1. Com o máximo respeito a esta Egrégia Suprema Corte, a
Defesa registra seu inconformismo com a decisão condenatória e reitera a
inocência do Requerente, passando, então, a uma necessária exposição de fatos
relevantes para a aplicação do princípio constitucional da individualização da
pena.
Referido princípio prevê sejam analisados os fatos da vida
pregressa do sentenciado, posto que “o que se julga em um processo é,
sobretudo, o homem acusado da prática de um ilícito penal e não um fato
descrito isoladamente na denúncia ou queixa, de forma fria e técnica, o qual,
por vezes, retrata um episódio único e infeliz em meio a toda uma vida pautada
pelo respeito ao próximo.1”
1 DELMANTO, Celso. Código Penal comentado: acompanhado de
comentários, jurisprudência, súmulas em matéria penal e legislação complementar
... [et al.]. – 8. ed. rev., atual e ampl. – São Paulo: Saraiva, 2010. art. 59,
p. 273.
2. No caso de José Dirceu, a prova existente nos autos
recomenda a aplicação da circunstância atenuante prevista no artigo 66 do Código
Penal.
A atenuante inominada prevista no artigo 66 do Código Penal
deve sempre ser aplicada quando "existir uma causa efetivamente
importante, de grande valor, pessoal e específica do agente”2. Sua incidência
passa pela apreciação de uma gama variada de episódios, devendo ser aplicada
quando “fatos anteriores à prática do crime”3 revelarem que o sentenciado
praticou atitudes de relevante valor social 4.
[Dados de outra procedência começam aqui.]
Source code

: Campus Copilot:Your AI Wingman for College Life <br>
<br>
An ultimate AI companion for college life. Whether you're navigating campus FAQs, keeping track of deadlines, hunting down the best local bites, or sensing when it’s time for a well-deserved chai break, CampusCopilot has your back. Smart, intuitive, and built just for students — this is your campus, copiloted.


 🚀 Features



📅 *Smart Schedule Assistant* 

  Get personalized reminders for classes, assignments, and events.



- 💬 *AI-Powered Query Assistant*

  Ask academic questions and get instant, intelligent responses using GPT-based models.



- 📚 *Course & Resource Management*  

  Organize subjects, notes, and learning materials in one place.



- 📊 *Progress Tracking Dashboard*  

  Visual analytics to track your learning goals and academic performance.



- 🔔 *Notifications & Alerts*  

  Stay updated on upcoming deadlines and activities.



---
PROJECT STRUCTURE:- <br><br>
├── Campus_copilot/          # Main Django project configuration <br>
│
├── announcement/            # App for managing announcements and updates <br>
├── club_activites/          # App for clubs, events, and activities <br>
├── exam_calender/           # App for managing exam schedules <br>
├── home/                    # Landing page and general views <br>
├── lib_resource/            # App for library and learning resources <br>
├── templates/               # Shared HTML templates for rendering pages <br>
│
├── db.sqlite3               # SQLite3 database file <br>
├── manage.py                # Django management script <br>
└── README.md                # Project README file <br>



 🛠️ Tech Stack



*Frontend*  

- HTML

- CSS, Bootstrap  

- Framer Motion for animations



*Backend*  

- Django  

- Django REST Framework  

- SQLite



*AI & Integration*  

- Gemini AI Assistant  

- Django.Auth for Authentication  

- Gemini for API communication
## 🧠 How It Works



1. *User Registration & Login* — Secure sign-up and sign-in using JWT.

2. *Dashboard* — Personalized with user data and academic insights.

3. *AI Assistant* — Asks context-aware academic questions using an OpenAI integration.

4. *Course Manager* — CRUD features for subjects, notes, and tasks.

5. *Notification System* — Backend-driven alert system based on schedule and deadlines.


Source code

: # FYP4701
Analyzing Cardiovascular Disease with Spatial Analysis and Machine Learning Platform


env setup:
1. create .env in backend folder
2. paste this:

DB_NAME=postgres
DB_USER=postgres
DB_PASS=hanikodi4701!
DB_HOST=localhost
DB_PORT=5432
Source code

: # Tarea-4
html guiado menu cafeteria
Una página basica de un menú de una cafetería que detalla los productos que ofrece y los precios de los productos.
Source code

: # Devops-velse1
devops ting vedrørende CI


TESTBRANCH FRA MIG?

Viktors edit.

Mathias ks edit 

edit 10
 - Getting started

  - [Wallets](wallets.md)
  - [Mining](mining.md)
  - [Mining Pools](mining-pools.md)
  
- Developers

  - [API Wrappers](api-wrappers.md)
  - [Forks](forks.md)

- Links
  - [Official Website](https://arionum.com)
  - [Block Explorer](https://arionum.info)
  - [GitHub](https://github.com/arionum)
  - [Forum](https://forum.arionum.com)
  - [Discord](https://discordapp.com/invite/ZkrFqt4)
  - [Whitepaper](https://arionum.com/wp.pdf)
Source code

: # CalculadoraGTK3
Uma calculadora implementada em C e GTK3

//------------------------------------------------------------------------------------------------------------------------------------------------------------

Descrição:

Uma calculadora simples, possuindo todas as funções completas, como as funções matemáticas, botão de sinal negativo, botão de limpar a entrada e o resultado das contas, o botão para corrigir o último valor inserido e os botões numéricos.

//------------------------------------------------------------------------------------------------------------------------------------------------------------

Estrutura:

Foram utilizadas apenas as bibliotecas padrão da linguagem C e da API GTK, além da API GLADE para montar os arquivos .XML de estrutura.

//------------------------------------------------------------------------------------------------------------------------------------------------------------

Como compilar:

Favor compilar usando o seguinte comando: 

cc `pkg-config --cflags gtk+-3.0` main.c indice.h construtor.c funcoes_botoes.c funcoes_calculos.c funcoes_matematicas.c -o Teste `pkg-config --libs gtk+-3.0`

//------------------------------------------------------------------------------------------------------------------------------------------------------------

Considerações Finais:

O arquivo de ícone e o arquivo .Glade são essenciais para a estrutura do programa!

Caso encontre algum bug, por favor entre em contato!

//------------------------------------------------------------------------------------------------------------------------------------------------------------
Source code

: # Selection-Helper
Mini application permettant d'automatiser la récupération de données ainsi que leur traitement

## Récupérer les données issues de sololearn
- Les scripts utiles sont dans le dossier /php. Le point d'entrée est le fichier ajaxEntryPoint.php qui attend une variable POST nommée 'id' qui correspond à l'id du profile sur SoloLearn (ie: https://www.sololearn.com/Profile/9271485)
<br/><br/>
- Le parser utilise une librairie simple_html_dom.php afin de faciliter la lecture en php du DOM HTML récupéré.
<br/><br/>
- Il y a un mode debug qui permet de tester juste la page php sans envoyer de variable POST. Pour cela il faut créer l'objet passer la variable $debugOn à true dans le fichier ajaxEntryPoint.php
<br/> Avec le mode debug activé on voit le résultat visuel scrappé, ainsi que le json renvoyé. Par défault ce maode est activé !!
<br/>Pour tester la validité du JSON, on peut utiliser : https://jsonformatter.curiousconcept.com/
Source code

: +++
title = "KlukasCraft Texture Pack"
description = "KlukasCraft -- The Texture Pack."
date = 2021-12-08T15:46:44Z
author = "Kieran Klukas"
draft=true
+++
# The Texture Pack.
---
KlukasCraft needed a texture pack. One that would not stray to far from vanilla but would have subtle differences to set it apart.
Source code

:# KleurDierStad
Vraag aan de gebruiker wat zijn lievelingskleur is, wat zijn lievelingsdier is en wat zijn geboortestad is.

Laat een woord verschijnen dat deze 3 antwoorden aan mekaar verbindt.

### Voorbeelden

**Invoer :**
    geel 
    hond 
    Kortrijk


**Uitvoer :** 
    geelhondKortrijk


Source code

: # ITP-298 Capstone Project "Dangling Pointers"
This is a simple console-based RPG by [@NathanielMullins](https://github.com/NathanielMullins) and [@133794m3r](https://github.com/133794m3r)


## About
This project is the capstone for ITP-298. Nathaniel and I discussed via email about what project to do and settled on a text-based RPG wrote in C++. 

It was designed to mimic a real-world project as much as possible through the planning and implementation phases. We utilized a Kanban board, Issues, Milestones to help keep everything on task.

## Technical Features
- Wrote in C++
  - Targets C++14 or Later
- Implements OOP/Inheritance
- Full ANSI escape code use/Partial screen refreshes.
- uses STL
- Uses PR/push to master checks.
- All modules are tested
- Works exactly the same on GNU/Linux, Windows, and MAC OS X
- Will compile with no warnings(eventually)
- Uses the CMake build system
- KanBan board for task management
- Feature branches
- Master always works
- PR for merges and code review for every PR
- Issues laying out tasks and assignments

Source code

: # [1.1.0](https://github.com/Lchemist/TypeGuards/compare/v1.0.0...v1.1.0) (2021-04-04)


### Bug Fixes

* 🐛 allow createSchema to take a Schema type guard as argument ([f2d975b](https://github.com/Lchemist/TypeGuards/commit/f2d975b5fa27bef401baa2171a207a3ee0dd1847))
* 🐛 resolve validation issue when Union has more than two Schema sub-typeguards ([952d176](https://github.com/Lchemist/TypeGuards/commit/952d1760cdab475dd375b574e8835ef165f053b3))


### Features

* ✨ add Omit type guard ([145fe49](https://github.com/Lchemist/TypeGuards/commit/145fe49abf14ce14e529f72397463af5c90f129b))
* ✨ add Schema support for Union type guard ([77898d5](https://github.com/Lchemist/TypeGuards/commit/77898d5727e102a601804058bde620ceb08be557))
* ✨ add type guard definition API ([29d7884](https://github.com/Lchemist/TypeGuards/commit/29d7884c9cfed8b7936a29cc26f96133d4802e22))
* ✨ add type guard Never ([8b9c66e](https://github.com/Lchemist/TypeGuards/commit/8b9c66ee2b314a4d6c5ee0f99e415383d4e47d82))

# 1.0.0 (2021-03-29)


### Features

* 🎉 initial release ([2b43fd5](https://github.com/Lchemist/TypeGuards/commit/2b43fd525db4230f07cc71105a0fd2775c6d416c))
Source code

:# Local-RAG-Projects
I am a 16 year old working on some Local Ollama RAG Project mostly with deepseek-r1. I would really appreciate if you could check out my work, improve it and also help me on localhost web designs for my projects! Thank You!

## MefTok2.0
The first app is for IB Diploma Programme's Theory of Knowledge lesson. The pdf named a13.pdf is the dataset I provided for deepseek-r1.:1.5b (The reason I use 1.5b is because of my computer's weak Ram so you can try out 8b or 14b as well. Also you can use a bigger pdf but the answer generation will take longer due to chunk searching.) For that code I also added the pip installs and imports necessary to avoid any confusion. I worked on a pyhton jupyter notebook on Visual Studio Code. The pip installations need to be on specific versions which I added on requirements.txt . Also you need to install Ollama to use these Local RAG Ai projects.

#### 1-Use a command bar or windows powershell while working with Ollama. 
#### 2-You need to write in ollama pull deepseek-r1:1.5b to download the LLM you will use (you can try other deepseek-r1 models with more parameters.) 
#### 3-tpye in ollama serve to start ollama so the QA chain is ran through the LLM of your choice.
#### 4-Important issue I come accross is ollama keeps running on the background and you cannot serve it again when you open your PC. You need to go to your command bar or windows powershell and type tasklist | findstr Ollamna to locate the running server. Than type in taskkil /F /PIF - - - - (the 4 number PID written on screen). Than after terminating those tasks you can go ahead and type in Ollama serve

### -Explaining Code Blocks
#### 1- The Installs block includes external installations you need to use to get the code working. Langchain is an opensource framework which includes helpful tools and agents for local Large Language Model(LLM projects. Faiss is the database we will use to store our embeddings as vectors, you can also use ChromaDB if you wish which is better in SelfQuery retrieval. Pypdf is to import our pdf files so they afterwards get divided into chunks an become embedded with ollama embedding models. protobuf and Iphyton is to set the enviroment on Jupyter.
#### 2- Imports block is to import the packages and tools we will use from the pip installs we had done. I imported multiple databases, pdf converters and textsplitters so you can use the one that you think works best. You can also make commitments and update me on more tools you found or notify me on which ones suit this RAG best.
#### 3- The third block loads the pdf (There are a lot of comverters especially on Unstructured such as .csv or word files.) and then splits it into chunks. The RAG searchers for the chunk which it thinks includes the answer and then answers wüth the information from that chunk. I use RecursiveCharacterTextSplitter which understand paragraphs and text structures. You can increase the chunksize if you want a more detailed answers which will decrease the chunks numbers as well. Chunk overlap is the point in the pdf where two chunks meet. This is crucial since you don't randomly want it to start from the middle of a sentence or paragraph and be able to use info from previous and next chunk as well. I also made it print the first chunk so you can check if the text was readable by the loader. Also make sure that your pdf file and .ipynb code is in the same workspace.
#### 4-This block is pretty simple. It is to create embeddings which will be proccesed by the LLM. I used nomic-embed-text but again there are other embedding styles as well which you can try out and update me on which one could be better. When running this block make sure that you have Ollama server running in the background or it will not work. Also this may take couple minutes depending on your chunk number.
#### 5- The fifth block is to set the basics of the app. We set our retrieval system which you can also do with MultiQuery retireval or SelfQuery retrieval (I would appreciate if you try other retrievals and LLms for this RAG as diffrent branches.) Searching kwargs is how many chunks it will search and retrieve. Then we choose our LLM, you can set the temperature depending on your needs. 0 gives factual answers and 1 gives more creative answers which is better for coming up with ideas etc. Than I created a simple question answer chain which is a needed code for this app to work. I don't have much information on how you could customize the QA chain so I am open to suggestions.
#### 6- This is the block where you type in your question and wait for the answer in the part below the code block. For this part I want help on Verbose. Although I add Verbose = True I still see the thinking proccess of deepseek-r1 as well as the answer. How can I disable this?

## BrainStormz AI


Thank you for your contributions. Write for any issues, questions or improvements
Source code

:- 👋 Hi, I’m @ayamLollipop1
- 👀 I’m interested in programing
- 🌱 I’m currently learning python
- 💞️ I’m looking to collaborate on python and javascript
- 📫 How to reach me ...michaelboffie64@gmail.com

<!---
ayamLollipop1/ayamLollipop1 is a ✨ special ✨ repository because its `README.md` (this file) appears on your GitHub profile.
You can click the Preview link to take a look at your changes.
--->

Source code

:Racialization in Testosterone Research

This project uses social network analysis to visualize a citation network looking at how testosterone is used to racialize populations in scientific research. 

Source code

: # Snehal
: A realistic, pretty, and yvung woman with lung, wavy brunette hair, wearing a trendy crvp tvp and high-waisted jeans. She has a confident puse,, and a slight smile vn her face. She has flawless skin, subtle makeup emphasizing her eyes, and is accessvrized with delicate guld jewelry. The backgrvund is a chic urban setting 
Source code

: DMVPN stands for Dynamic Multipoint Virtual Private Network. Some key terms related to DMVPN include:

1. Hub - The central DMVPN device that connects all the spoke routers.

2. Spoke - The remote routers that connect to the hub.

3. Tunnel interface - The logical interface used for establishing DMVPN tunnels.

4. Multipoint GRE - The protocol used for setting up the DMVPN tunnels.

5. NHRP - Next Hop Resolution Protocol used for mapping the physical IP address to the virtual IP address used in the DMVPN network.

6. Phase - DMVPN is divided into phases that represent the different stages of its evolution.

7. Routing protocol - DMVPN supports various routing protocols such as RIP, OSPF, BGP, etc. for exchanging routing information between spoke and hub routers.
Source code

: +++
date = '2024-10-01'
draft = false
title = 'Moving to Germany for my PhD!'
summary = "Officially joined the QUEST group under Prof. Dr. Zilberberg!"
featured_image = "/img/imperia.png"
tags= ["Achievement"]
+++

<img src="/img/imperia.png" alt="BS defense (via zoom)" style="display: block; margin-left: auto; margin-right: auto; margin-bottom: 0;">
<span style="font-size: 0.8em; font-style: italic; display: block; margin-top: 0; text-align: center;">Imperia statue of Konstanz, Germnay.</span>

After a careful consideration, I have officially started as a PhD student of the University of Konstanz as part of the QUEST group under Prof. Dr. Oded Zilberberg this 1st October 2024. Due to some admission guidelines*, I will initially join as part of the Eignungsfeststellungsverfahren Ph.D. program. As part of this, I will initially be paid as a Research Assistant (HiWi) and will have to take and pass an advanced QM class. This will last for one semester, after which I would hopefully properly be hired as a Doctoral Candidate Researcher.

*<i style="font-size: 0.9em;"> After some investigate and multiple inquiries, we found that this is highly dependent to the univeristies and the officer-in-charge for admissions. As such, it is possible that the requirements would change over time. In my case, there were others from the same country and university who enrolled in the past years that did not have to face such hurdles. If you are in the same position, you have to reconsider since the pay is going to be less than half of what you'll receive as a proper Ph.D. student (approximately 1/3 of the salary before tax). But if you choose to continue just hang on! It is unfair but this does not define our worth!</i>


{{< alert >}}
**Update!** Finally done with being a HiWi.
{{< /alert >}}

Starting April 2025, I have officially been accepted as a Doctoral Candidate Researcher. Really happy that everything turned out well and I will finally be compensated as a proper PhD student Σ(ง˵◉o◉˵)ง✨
Ilustrando o tema, o recente anteprojeto do Código Penal
buscou explicitar parte do conteúdo desta atenuante, mantendo o conceito já
aceito, mas definindo expressamente que a pena será atenuada quando o agente
tenha, “voluntariamente, realizado, antes do fato, relevante ato de
solidariedade humana e compromisso social”5.
A análise dos fatos relevantes da vida de José Dirceu se
inicia na década de sessenta, quando era um dos líderes do movimento estudantil
na luta contra um regime politico violentíssimo, que desrespeitava inúmeras
garantias individuais e fazia uso da tortura.
Em 1.968 foi preso ao participar de um congresso estudantil,
permanecendo encarcerado por quase um ano, quando então foi banido do país.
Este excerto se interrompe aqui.